- _What you need to do_: So long as no pictures are carried over, output the records below exactly.

[Saved data entries]
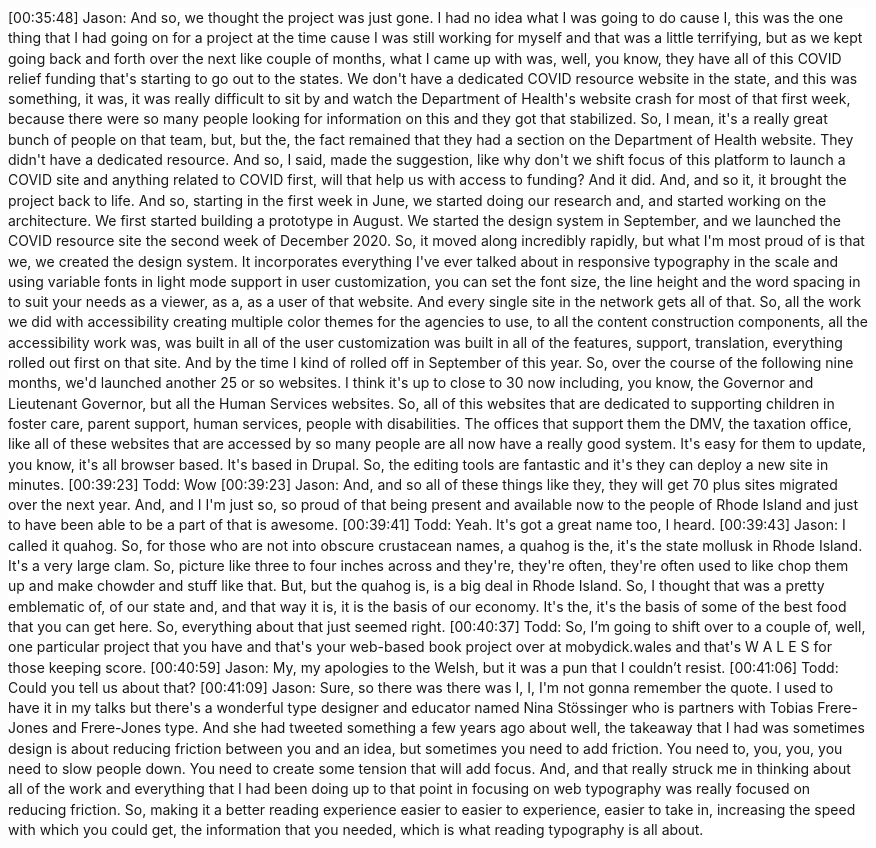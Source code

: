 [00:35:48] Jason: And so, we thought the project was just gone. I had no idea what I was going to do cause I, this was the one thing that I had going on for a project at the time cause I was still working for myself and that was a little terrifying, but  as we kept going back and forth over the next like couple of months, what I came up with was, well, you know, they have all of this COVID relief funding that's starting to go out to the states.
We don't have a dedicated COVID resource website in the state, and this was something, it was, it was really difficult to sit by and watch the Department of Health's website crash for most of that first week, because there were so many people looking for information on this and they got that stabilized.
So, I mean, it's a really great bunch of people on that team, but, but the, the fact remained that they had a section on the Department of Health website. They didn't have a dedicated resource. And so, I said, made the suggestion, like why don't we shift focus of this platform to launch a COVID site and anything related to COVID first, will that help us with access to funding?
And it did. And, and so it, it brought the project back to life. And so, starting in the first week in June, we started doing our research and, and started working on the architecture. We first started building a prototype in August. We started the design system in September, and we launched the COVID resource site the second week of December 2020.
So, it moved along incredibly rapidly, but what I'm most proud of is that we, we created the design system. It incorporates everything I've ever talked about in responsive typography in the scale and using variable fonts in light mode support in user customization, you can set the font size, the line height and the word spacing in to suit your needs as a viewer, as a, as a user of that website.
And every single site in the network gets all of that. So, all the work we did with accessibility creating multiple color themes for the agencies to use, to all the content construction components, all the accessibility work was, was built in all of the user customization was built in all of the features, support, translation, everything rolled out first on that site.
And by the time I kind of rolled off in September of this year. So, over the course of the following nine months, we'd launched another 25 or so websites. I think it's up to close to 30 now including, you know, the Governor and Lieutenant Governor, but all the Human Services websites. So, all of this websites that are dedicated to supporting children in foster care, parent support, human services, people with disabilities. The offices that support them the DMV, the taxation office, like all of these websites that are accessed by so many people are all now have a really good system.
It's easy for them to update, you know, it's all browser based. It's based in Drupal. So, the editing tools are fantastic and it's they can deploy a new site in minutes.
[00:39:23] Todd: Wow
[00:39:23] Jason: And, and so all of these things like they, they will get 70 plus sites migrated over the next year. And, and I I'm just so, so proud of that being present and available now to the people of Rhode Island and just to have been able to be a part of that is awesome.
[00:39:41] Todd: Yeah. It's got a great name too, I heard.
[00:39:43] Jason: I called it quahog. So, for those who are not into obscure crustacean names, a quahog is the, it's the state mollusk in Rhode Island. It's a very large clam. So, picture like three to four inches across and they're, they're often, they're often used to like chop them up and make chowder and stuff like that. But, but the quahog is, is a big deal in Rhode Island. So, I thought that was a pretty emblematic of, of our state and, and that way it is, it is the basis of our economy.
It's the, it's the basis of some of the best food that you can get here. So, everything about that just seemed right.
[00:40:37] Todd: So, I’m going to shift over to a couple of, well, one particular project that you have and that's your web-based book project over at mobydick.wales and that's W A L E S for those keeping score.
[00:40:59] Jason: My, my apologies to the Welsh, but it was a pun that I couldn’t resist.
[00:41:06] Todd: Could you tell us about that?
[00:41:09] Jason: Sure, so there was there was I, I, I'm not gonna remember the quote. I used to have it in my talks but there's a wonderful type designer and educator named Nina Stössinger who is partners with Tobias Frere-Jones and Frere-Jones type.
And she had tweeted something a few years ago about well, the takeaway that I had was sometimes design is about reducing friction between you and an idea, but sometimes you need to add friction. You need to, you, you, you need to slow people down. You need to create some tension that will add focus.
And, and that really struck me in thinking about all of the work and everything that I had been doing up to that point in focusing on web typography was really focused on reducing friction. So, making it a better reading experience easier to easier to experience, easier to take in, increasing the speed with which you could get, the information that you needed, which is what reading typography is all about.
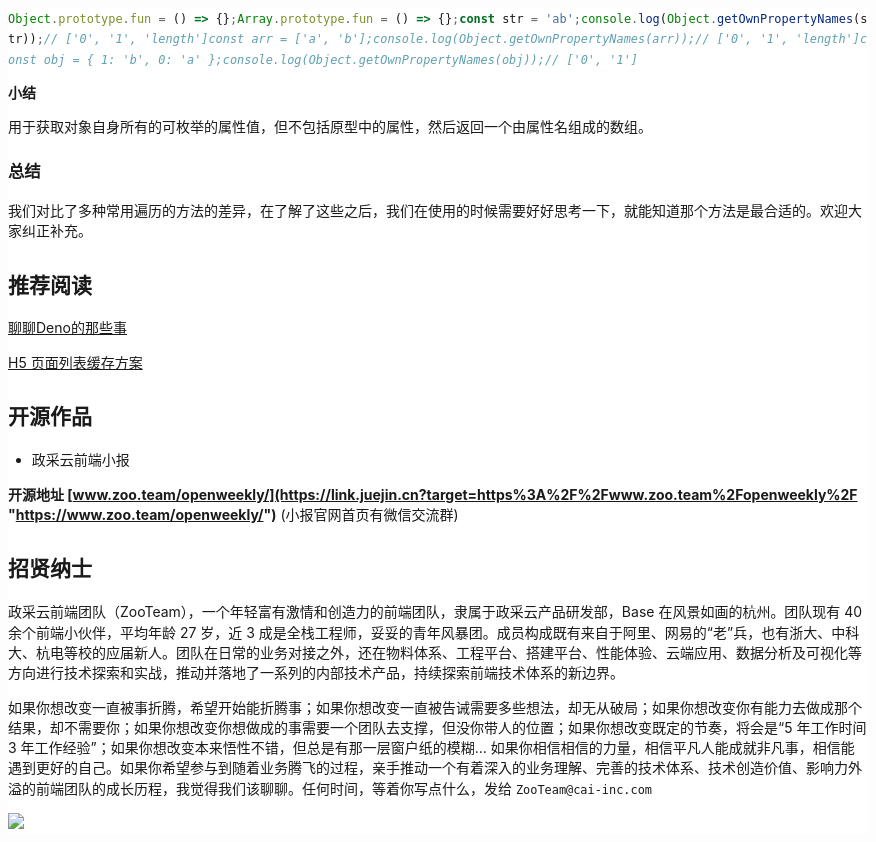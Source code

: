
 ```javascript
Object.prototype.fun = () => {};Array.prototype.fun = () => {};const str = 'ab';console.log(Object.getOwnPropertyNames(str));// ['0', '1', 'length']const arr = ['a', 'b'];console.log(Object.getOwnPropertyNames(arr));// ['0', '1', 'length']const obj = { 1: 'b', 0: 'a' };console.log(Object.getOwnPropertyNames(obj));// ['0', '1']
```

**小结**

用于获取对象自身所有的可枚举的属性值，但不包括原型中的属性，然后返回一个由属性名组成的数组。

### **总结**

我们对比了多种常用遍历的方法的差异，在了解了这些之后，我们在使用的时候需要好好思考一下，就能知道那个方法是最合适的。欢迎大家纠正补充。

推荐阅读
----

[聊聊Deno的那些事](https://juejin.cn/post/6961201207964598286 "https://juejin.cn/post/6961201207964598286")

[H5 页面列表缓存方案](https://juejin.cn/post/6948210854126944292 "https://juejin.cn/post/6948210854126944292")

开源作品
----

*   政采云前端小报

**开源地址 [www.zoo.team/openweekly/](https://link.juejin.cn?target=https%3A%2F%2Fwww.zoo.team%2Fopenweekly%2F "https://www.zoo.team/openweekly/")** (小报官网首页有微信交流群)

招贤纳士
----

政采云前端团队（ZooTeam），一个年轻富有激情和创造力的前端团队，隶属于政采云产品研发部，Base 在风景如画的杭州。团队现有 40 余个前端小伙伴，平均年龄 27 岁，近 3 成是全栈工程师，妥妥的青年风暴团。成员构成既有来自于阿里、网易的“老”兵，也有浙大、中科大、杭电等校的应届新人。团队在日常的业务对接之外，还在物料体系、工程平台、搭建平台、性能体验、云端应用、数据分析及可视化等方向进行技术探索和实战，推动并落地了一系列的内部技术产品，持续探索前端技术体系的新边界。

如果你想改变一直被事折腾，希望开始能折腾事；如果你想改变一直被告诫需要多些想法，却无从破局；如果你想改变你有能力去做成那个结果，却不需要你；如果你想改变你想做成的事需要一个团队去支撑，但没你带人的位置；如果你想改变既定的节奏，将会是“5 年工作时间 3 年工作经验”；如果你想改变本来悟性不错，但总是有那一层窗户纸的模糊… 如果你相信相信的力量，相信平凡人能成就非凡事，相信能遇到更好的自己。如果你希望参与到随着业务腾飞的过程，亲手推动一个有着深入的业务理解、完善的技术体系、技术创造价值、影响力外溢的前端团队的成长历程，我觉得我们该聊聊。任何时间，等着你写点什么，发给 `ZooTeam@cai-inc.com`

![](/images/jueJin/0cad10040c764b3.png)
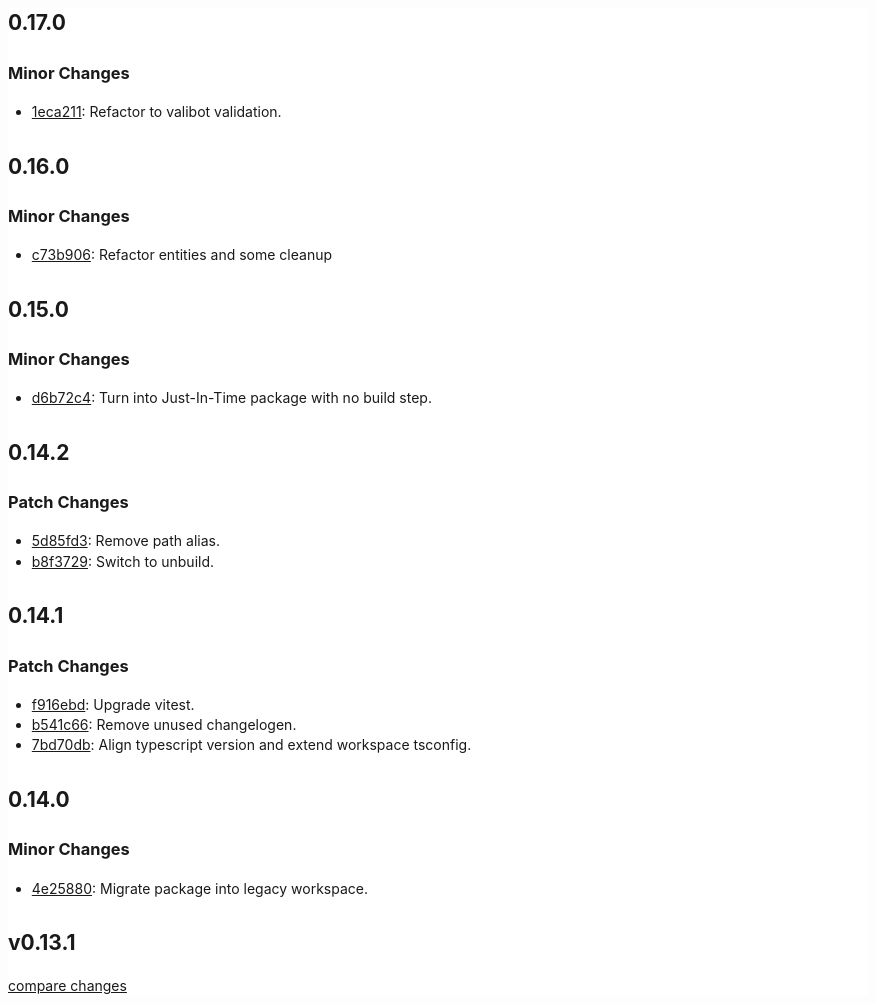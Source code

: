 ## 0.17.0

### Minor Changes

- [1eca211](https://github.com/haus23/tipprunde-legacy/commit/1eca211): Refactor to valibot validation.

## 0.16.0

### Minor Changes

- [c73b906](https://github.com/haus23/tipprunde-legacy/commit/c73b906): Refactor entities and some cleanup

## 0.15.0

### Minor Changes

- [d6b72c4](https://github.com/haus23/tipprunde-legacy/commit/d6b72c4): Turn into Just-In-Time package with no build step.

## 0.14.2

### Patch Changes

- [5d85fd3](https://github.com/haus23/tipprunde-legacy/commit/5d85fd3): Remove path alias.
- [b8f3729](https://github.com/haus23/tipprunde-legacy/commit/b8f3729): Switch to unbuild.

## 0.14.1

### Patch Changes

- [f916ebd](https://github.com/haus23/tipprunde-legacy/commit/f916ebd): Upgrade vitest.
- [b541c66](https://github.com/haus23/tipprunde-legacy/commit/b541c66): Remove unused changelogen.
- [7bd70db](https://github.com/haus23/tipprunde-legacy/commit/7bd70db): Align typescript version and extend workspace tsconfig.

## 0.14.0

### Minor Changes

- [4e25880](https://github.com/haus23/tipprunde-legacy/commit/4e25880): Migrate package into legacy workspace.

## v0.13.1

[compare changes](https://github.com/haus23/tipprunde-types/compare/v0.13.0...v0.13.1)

- _Output_:
Source code

: [00:35:48] Jason: And so, we thought the project was just gone. I had no idea what I was going to do cause I, this was the one thing that I had going on for a project at the time cause I was still working for myself and that was a little terrifying, but  as we kept going back and forth over the next like couple of months, what I came up with was, well, you know, they have all of this COVID relief funding that's starting to go out to the states.
We don't have a dedicated COVID resource website in the state, and this was something, it was, it was really difficult to sit by and watch the Department of Health's website crash for most of that first week, because there were so many people looking for information on this and they got that stabilized.
So, I mean, it's a really great bunch of people on that team, but, but the, the fact remained that they had a section on the Department of Health website. They didn't have a dedicated resource. And so, I said, made the suggestion, like why don't we shift focus of this platform to launch a COVID site and anything related to COVID first, will that help us with access to funding?
And it did. And, and so it, it brought the project back to life. And so, starting in the first week in June, we started doing our research and, and started working on the architecture. We first started building a prototype in August. We started the design system in September, and we launched the COVID resource site the second week of December 2020.
So, it moved along incredibly rapidly, but what I'm most proud of is that we, we created the design system. It incorporates everything I've ever talked about in responsive typography in the scale and using variable fonts in light mode support in user customization, you can set the font size, the line height and the word spacing in to suit your needs as a viewer, as a, as a user of that website.
And every single site in the network gets all of that. So, all the work we did with accessibility creating multiple color themes for the agencies to use, to all the content construction components, all the accessibility work was, was built in all of the user customization was built in all of the features, support, translation, everything rolled out first on that site.
And by the time I kind of rolled off in September of this year. So, over the course of the following nine months, we'd launched another 25 or so websites. I think it's up to close to 30 now including, you know, the Governor and Lieutenant Governor, but all the Human Services websites. So, all of this websites that are dedicated to supporting children in foster care, parent support, human services, people with disabilities. The offices that support them the DMV, the taxation office, like all of these websites that are accessed by so many people are all now have a really good system.
It's easy for them to update, you know, it's all browser based. It's based in Drupal. So, the editing tools are fantastic and it's they can deploy a new site in minutes.
[00:39:23] Todd: Wow
[00:39:23] Jason: And, and so all of these things like they, they will get 70 plus sites migrated over the next year. And, and I I'm just so, so proud of that being present and available now to the people of Rhode Island and just to have been able to be a part of that is awesome.
[00:39:41] Todd: Yeah. It's got a great name too, I heard.
[00:39:43] Jason: I called it quahog. So, for those who are not into obscure crustacean names, a quahog is the, it's the state mollusk in Rhode Island. It's a very large clam. So, picture like three to four inches across and they're, they're often, they're often used to like chop them up and make chowder and stuff like that. But, but the quahog is, is a big deal in Rhode Island. So, I thought that was a pretty emblematic of, of our state and, and that way it is, it is the basis of our economy.
It's the, it's the basis of some of the best food that you can get here. So, everything about that just seemed right.
[00:40:37] Todd: So, I’m going to shift over to a couple of, well, one particular project that you have and that's your web-based book project over at mobydick.wales and that's W A L E S for those keeping score.
[00:40:59] Jason: My, my apologies to the Welsh, but it was a pun that I couldn’t resist.
[00:41:06] Todd: Could you tell us about that?
[00:41:09] Jason: Sure, so there was there was I, I, I'm not gonna remember the quote. I used to have it in my talks but there's a wonderful type designer and educator named Nina Stössinger who is partners with Tobias Frere-Jones and Frere-Jones type.
And she had tweeted something a few years ago about well, the takeaway that I had was sometimes design is about reducing friction between you and an idea, but sometimes you need to add friction. You need to, you, you, you need to slow people down. You need to create some tension that will add focus.
And, and that really struck me in thinking about all of the work and everything that I had been doing up to that point in focusing on web typography was really focused on reducing friction. So, making it a better reading experience easier to easier to experience, easier to take in, increasing the speed with which you could get, the information that you needed, which is what reading typography is all about.
Source code

:
 ```javascript
Object.prototype.fun = () => {};Array.prototype.fun = () => {};const str = 'ab';console.log(Object.getOwnPropertyNames(str));// ['0', '1', 'length']const arr = ['a', 'b'];console.log(Object.getOwnPropertyNames(arr));// ['0', '1', 'length']const obj = { 1: 'b', 0: 'a' };console.log(Object.getOwnPropertyNames(obj));// ['0', '1']
```

**小结**

用于获取对象自身所有的可枚举的属性值，但不包括原型中的属性，然后返回一个由属性名组成的数组。

### **总结**

我们对比了多种常用遍历的方法的差异，在了解了这些之后，我们在使用的时候需要好好思考一下，就能知道那个方法是最合适的。欢迎大家纠正补充。

推荐阅读
----

[聊聊Deno的那些事](https://juejin.cn/post/6961201207964598286 "https://juejin.cn/post/6961201207964598286")

[H5 页面列表缓存方案](https://juejin.cn/post/6948210854126944292 "https://juejin.cn/post/6948210854126944292")

开源作品
----

*   政采云前端小报

**开源地址 [www.zoo.team/openweekly/](https://link.juejin.cn?target=https%3A%2F%2Fwww.zoo.team%2Fopenweekly%2F "https://www.zoo.team/openweekly/")** (小报官网首页有微信交流群)

招贤纳士
----

政采云前端团队（ZooTeam），一个年轻富有激情和创造力的前端团队，隶属于政采云产品研发部，Base 在风景如画的杭州。团队现有 40 余个前端小伙伴，平均年龄 27 岁，近 3 成是全栈工程师，妥妥的青年风暴团。成员构成既有来自于阿里、网易的“老”兵，也有浙大、中科大、杭电等校的应届新人。团队在日常的业务对接之外，还在物料体系、工程平台、搭建平台、性能体验、云端应用、数据分析及可视化等方向进行技术探索和实战，推动并落地了一系列的内部技术产品，持续探索前端技术体系的新边界。

如果你想改变一直被事折腾，希望开始能折腾事；如果你想改变一直被告诫需要多些想法，却无从破局；如果你想改变你有能力去做成那个结果，却不需要你；如果你想改变你想做成的事需要一个团队去支撑，但没你带人的位置；如果你想改变既定的节奏，将会是“5 年工作时间 3 年工作经验”；如果你想改变本来悟性不错，但总是有那一层窗户纸的模糊… 如果你相信相信的力量，相信平凡人能成就非凡事，相信能遇到更好的自己。如果你希望参与到随着业务腾飞的过程，亲手推动一个有着深入的业务理解、完善的技术体系、技术创造价值、影响力外溢的前端团队的成长历程，我觉得我们该聊聊。任何时间，等着你写点什么，发给 `ZooTeam@cai-inc.com`

![](/images/jueJin/0cad10040c764b3.png)
Source code

: ## 0.17.0

### Minor Changes

- [1eca211](https://github.com/haus23/tipprunde-legacy/commit/1eca211): Refactor to valibot validation.

## 0.16.0

### Minor Changes

- [c73b906](https://github.com/haus23/tipprunde-legacy/commit/c73b906): Refactor entities and some cleanup

## 0.15.0

### Minor Changes

- [d6b72c4](https://github.com/haus23/tipprunde-legacy/commit/d6b72c4): Turn into Just-In-Time package with no build step.

## 0.14.2

### Patch Changes

- [5d85fd3](https://github.com/haus23/tipprunde-legacy/commit/5d85fd3): Remove path alias.
- [b8f3729](https://github.com/haus23/tipprunde-legacy/commit/b8f3729): Switch to unbuild.

## 0.14.1

### Patch Changes

- [f916ebd](https://github.com/haus23/tipprunde-legacy/commit/f916ebd): Upgrade vitest.
- [b541c66](https://github.com/haus23/tipprunde-legacy/commit/b541c66): Remove unused changelogen.
- [7bd70db](https://github.com/haus23/tipprunde-legacy/commit/7bd70db): Align typescript version and extend workspace tsconfig.

## 0.14.0

### Minor Changes

- [4e25880](https://github.com/haus23/tipprunde-legacy/commit/4e25880): Migrate package into legacy workspace.

## v0.13.1

[compare changes](https://github.com/haus23/tipprunde-types/compare/v0.13.0...v0.13.1)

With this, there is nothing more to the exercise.